Majesty of Vista Vision
The final reason behind his choice was V-RAPTOR’s VV sensor which frames for an aspect ratio of 17:9. “We’re in this exquisite mountainous region of North Pakistan, a mountain climbing Mecca, so I knew that to capture some of that monumentality and majesty I wanted to be shooting VistaVision. Also, in terms of telling our story I felt the absolute heroism of everyone concerned. These are real heroes, people who will step into danger to save the lives of others. I thought an appropriate canvas for us to work on would be large format VistaVision. The RAPTOR just ticked all those boxes for me.”
He paired the V-RAPTOR with Angenieux EZ zooms 22-60mm and 45-135mm occasionally dipping into some macro and fast aperture prime options. “I particularly like the close focus on the EZs and at the 135mm end of the lens this produces very intimate moments and details.

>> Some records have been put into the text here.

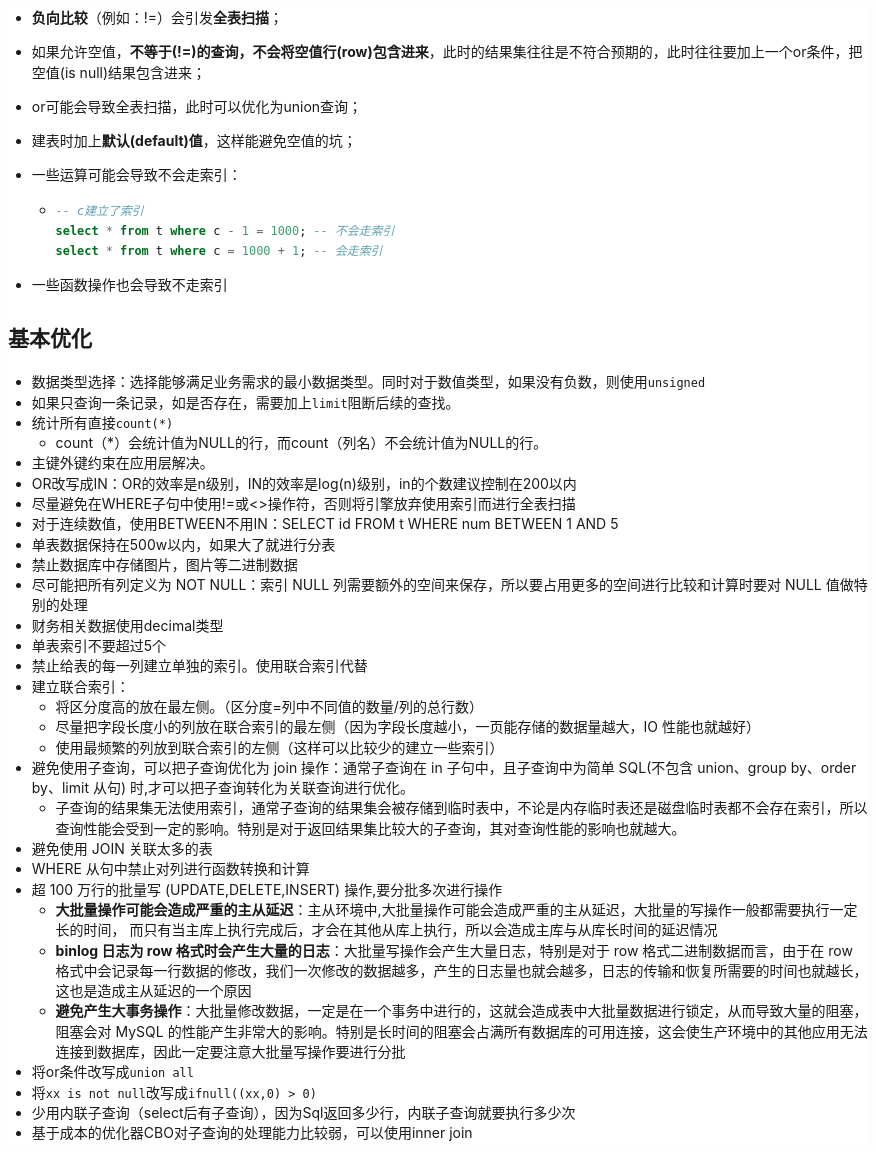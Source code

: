 + **负向比较**（例如：!=）会引发**全表扫描**；

+ 如果允许空值，**不等于(!=)的查询，不会将空值行(row)包含进来**，此时的结果集往往是不符合预期的，此时往往要加上一个or条件，把空值(is null)结果包含进来；

+ or可能会导致全表扫描，此时可以优化为union查询；

+ 建表时加上**默认(default)值**，这样能避免空值的坑；

+ 一些运算可能会导致不会走索引：

  + ```sql
    -- c建立了索引
    select * from t where c - 1 = 1000; -- 不会走索引
    select * from t where c = 1000 + 1; -- 会走索引
    ```

+ 一些函数操作也会导致不走索引

## 基本优化

+ 数据类型选择：选择能够满足业务需求的最小数据类型。同时对于数值类型，如果没有负数，则使用`unsigned`
+ 如果只查询一条记录，如是否存在，需要加上`limit`阻断后续的查找。
+ 统计所有直接`count(*)`
  + count（*）会统计值为NULL的行，而count（列名）不会统计值为NULL的行。
+ 主键外键约束在应用层解决。
+ OR改写成IN：OR的效率是n级别，IN的效率是log(n)级别，in的个数建议控制在200以内
+ 尽量避免在WHERE子句中使用!=或<>操作符，否则将引擎放弃使用索引而进行全表扫描
+ 对于连续数值，使用BETWEEN不用IN：SELECT id FROM t WHERE num BETWEEN 1 AND 5
+ 单表数据保持在500w以内，如果大了就进行分表
+ 禁止数据库中存储图片，图片等二进制数据
+ 尽可能把所有列定义为 NOT NULL：索引 NULL 列需要额外的空间来保存，所以要占用更多的空间进行比较和计算时要对 NULL 值做特别的处理
+ 财务相关数据使用decimal类型
+ 单表索引不要超过5个
+ 禁止给表的每一列建立单独的索引。使用联合索引代替
+ 建立联合索引：
  + 将区分度高的放在最左侧。（区分度=列中不同值的数量/列的总行数）
  + 尽量把字段长度小的列放在联合索引的最左侧（因为字段长度越小，一页能存储的数据量越大，IO 性能也就越好）
  + 使用最频繁的列放到联合索引的左侧（这样可以比较少的建立一些索引）
+ 避免使用子查询，可以把子查询优化为 join 操作：通常子查询在 in 子句中，且子查询中为简单 SQL(不包含 union、group by、order by、limit 从句) 时,才可以把子查询转化为关联查询进行优化。
  + 子查询的结果集无法使用索引，通常子查询的结果集会被存储到临时表中，不论是内存临时表还是磁盘临时表都不会存在索引，所以查询性能会受到一定的影响。特别是对于返回结果集比较大的子查询，其对查询性能的影响也就越大。
+ 避免使用 JOIN 关联太多的表
+ WHERE 从句中禁止对列进行函数转换和计算
+ 超 100 万行的批量写 (UPDATE,DELETE,INSERT) 操作,要分批多次进行操作
  + **大批量操作可能会造成严重的主从延迟**：主从环境中,大批量操作可能会造成严重的主从延迟，大批量的写操作一般都需要执行一定长的时间， 而只有当主库上执行完成后，才会在其他从库上执行，所以会造成主库与从库长时间的延迟情况
  + **binlog 日志为 row 格式时会产生大量的日志**：大批量写操作会产生大量日志，特别是对于 row 格式二进制数据而言，由于在 row 格式中会记录每一行数据的修改，我们一次修改的数据越多，产生的日志量也就会越多，日志的传输和恢复所需要的时间也就越长，这也是造成主从延迟的一个原因
  + **避免产生大事务操作**：大批量修改数据，一定是在一个事务中进行的，这就会造成表中大批量数据进行锁定，从而导致大量的阻塞，阻塞会对 MySQL 的性能产生非常大的影响。特别是长时间的阻塞会占满所有数据库的可用连接，这会使生产环境中的其他应用无法连接到数据库，因此一定要注意大批量写操作要进行分批
+ 将or条件改写成`union all`
+ 将`xx is not null`改写成`ifnull((xx,0) > 0)`
+ 少用内联子查询（select后有子查询），因为Sql返回多少行，内联子查询就要执行多少次
+ 基于成本的优化器CBO对子查询的处理能力比较弱，可以使用inner join
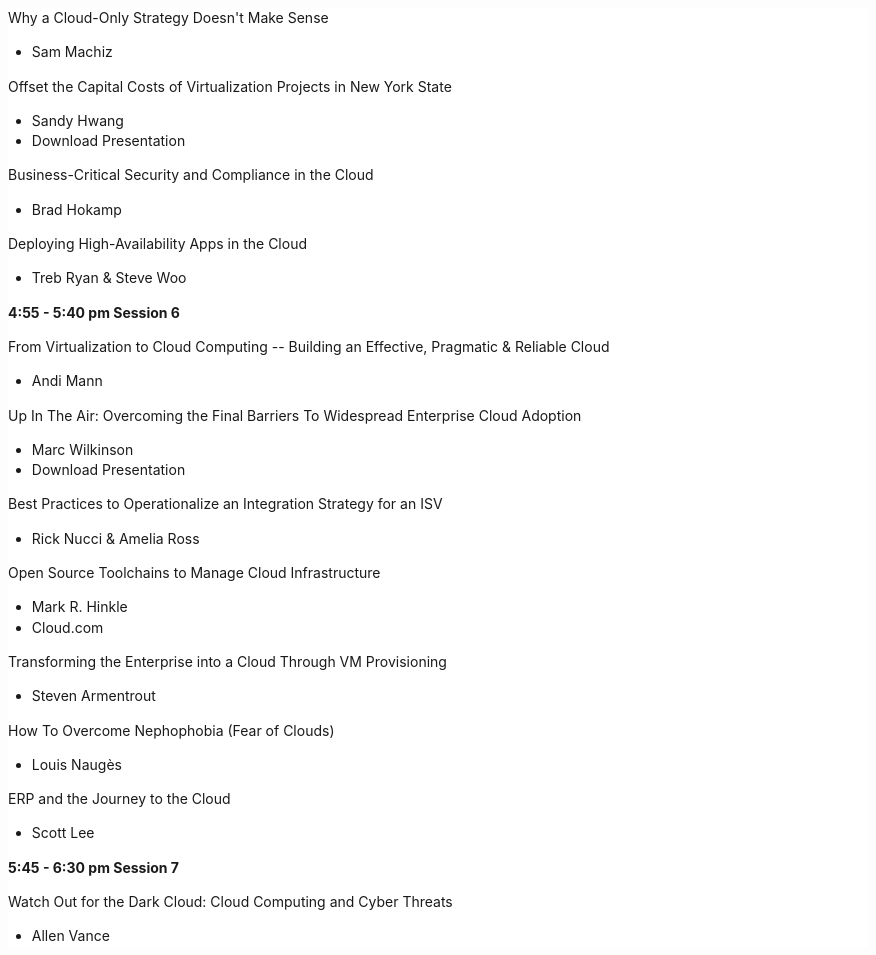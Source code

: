   
Why a Cloud-Only Strategy Doesn't Make Sense  

-   Sam Machiz

  
Offset the Capital Costs of Virtualization Projects in New York State  

-   Sandy Hwang
-   Download Presentation

  
Business-Critical Security and Compliance in the Cloud  

-   Brad Hokamp

  
Deploying High-Availability Apps in the Cloud  

-   Treb Ryan & Steve Woo

  
**4:55 - 5:40 pm Session 6**  
  
From Virtualization to Cloud Computing -- Building an Effective,
Pragmatic & Reliable Cloud  

-   Andi Mann

  
Up In The Air: Overcoming the Final Barriers To Widespread Enterprise
Cloud Adoption  

-   Marc Wilkinson
-   Download Presentation

  
Best Practices to Operationalize an Integration Strategy for an ISV  

-   Rick Nucci & Amelia Ross

  
Open Source Toolchains to Manage Cloud Infrastructure  

-   Mark R. Hinkle
-   Cloud.com

  
Transforming the Enterprise into a Cloud Through VM Provisioning  

-   Steven Armentrout

  
How To Overcome Nephophobia (Fear of Clouds)  

-   Louis Naugès

  
ERP and the Journey to the Cloud  

-   Scott Lee

  
**5:45 - 6:30 pm Session 7**  
  
Watch Out for the Dark Cloud: Cloud Computing and Cyber Threats  

-   Allen Vance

With these on the V-RAPTOR we could move from the wide-angle majesty of the rugged Pakistani mountain landscapes to the close-up detail of an eye, without losing the moment to a lens change.”

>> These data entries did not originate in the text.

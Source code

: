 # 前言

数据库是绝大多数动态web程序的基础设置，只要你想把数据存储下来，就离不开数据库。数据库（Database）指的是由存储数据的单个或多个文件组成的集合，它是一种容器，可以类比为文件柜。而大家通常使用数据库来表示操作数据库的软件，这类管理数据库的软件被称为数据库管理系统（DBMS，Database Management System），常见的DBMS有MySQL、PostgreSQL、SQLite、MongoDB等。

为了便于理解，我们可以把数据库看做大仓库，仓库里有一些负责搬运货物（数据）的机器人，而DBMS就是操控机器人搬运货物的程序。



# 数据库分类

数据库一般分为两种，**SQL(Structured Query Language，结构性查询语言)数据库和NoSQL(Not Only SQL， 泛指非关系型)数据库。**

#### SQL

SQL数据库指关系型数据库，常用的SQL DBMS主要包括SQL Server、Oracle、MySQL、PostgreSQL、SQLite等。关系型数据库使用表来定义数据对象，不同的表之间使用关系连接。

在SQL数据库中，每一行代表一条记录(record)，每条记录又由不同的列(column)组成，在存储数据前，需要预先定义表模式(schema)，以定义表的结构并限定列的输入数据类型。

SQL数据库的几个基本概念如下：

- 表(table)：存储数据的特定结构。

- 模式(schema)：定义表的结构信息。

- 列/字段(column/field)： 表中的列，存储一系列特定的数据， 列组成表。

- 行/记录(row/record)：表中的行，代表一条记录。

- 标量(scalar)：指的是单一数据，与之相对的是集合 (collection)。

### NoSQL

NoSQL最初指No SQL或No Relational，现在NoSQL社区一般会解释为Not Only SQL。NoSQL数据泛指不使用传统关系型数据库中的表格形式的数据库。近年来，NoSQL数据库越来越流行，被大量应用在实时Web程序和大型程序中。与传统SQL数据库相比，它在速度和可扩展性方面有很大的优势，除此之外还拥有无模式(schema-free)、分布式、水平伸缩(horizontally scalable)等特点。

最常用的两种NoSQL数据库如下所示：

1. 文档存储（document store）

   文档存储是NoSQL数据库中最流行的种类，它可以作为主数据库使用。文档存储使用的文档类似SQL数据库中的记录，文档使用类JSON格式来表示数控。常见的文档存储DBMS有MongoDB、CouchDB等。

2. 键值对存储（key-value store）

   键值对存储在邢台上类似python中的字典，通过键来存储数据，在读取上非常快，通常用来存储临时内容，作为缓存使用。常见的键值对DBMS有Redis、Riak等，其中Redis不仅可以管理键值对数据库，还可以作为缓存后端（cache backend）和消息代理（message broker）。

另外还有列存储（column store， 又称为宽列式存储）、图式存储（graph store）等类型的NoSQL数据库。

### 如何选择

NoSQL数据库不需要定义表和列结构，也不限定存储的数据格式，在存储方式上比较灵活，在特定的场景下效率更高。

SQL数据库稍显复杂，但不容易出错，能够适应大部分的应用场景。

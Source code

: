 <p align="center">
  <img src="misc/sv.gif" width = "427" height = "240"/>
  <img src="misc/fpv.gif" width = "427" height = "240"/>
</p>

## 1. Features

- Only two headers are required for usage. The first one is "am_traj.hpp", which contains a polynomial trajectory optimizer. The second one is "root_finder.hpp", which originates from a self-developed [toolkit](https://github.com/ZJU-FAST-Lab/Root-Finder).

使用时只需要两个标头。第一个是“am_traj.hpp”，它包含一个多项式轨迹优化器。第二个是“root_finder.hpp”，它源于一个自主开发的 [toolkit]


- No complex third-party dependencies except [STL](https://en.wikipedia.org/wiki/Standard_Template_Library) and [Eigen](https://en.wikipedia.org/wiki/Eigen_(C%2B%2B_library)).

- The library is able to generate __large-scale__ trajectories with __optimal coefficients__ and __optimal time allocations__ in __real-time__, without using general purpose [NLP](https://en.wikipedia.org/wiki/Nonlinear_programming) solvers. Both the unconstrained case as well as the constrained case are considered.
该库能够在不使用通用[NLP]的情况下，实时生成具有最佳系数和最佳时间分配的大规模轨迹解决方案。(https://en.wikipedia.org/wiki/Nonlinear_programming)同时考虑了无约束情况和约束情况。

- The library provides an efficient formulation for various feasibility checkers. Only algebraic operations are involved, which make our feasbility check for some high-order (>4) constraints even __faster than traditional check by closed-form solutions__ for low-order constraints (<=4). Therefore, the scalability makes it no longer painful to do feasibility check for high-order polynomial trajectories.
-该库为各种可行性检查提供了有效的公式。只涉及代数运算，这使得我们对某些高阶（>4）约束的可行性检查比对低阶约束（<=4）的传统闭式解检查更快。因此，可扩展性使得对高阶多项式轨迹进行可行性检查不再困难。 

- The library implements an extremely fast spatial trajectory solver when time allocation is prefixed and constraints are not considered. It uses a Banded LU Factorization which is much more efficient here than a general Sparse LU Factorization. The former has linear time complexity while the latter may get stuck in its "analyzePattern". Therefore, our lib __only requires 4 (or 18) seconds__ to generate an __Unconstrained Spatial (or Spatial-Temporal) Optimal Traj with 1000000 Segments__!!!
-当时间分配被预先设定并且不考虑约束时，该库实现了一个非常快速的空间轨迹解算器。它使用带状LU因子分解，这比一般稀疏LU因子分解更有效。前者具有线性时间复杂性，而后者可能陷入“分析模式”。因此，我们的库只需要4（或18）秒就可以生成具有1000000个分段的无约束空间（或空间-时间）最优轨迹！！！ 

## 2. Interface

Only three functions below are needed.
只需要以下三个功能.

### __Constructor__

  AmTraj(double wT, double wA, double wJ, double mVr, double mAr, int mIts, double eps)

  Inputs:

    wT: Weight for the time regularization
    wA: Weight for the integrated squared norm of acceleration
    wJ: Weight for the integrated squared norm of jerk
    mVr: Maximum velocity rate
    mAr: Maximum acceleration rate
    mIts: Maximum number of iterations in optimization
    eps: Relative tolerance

For stabilized work, McGinty used the DJI Ronin 4D 8K, specifically because it includes an OLPF. This was fitted with a cine-vised set of Nikon Nikkor AIS primes. They also used GoPros, drones and some Sony cameras, including FX3s and FX6s, mostly for second-unit work.
He was aided by AC and long-time collaborator Charlie Perera and Taseer Ali who operated B-camera on the first shoot.

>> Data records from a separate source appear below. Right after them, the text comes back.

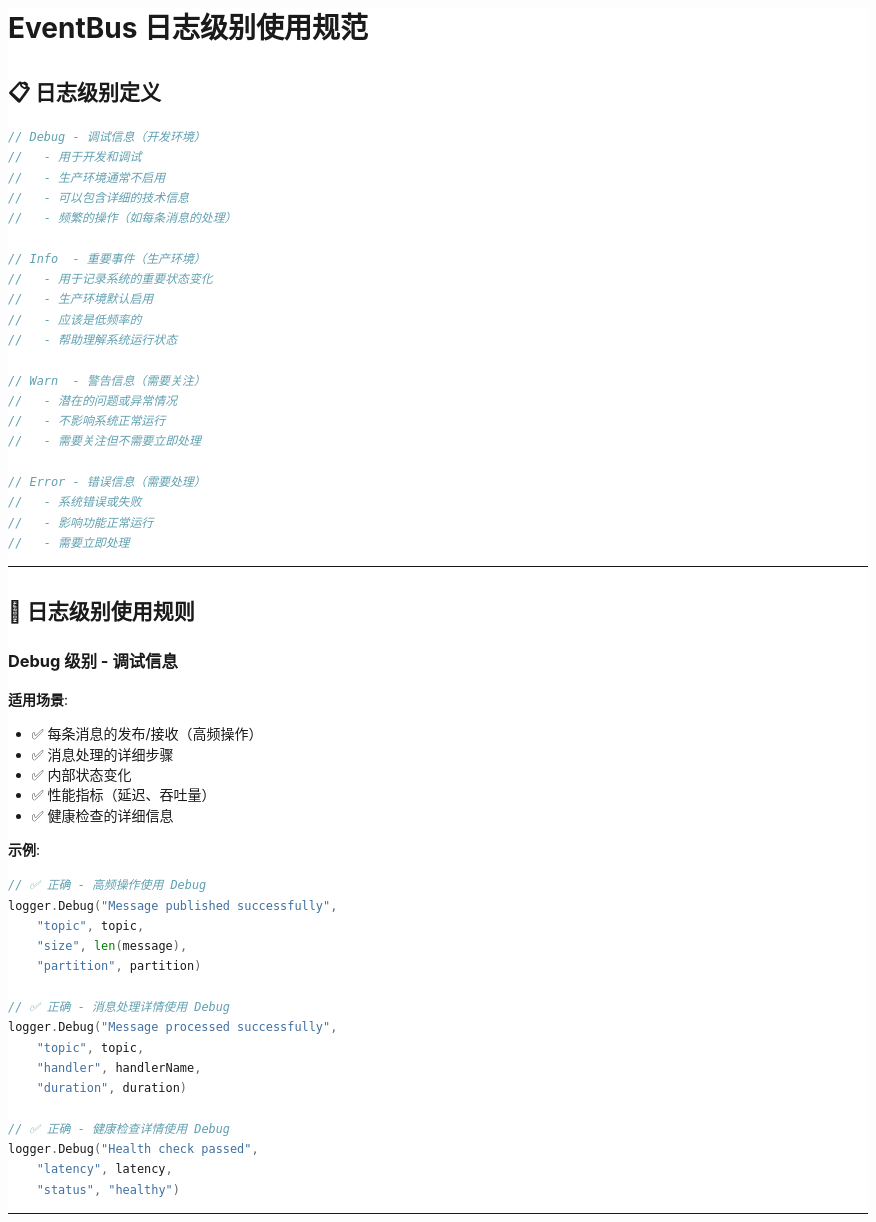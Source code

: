 # EventBus 日志级别使用规范

## 📋 日志级别定义

```go
// Debug - 调试信息（开发环境）
//   - 用于开发和调试
//   - 生产环境通常不启用
//   - 可以包含详细的技术信息
//   - 频繁的操作（如每条消息的处理）

// Info  - 重要事件（生产环境）
//   - 用于记录系统的重要状态变化
//   - 生产环境默认启用
//   - 应该是低频率的
//   - 帮助理解系统运行状态

// Warn  - 警告信息（需要关注）
//   - 潜在的问题或异常情况
//   - 不影响系统正常运行
//   - 需要关注但不需要立即处理

// Error - 错误信息（需要处理）
//   - 系统错误或失败
//   - 影响功能正常运行
//   - 需要立即处理
```

---

## 🎯 日志级别使用规则

### Debug 级别 - 调试信息

**适用场景**:
- ✅ 每条消息的发布/接收（高频操作）
- ✅ 消息处理的详细步骤
- ✅ 内部状态变化
- ✅ 性能指标（延迟、吞吐量）
- ✅ 健康检查的详细信息

**示例**:
```go
// ✅ 正确 - 高频操作使用 Debug
logger.Debug("Message published successfully",
    "topic", topic,
    "size", len(message),
    "partition", partition)

// ✅ 正确 - 消息处理详情使用 Debug
logger.Debug("Message processed successfully",
    "topic", topic,
    "handler", handlerName,
    "duration", duration)

// ✅ 正确 - 健康检查详情使用 Debug
logger.Debug("Health check passed",
    "latency", latency,
    "status", "healthy")
```

---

Pushing the picture in post
McGinty’s camera choice was further vindicated in post at Molinare, London working with colorist Jake Davies where he found he was able to push the RED raw files further than he thought possible.
“I would happily shoot 2000 ISO on V-RAPTOR, maybe 3200, and know that I'm still going to have a comfortable picture with not too much noise but what was interesting in the grade is how much noise there was in both the 4D footage and a lot of the Sony footage.
“Jake and I found we were able to regularly push the RED to higher ISOs than I was getting on the Sony and the 4D with—importantly—less noise. The moment we began to push the pictures to try to lift the 4D footage we couldn't. It was pretty maxed out on that. I was shooting 3200 ISO to ProRes raw on the 4D on some of the night stuff but the picture fell apart quite rapidly. There wasn't anywhere near as much there as there was in the R3D files.
“What shooting RED raw means when you’re shooting in low light is the lack of noise in highlights and shadows and the ability to push the picture way beyond my exposure on the day while still not falling apart. Our ability to grade the R3D footage was head and shoulders above any of the other camera formats that were in there.”
He and Davies explored film emulation and lens emulation ideas as a way to tie the footage together. “There is a vast archive at the heart of the film, along with second-unit work and extensive RED material. A unifying aesthetic, such as film emulation, offers an effective way to bring it all together.”
Editor William Grayburn meticulously reconstructed the timeline from multilingual interviews, archive, and new footage. That process revealed gaps in the visual storytelling, which guided the second production shoot. “Without that editorial clarity, the film simply wouldn’t exist in its current form,” McGinty says.
“Hand on heart, this is a phenomenal film. It’s gripping, emotionally honest, and visually powerful. It has the pull of a thriller but the integrity of a documentary. I’m incredibly proud to have been part of it.”
The documentary is produced by Naqvi alongside EverWonder Studio and Mindhouse Productions and premieres in Park City, Utah, on January 22.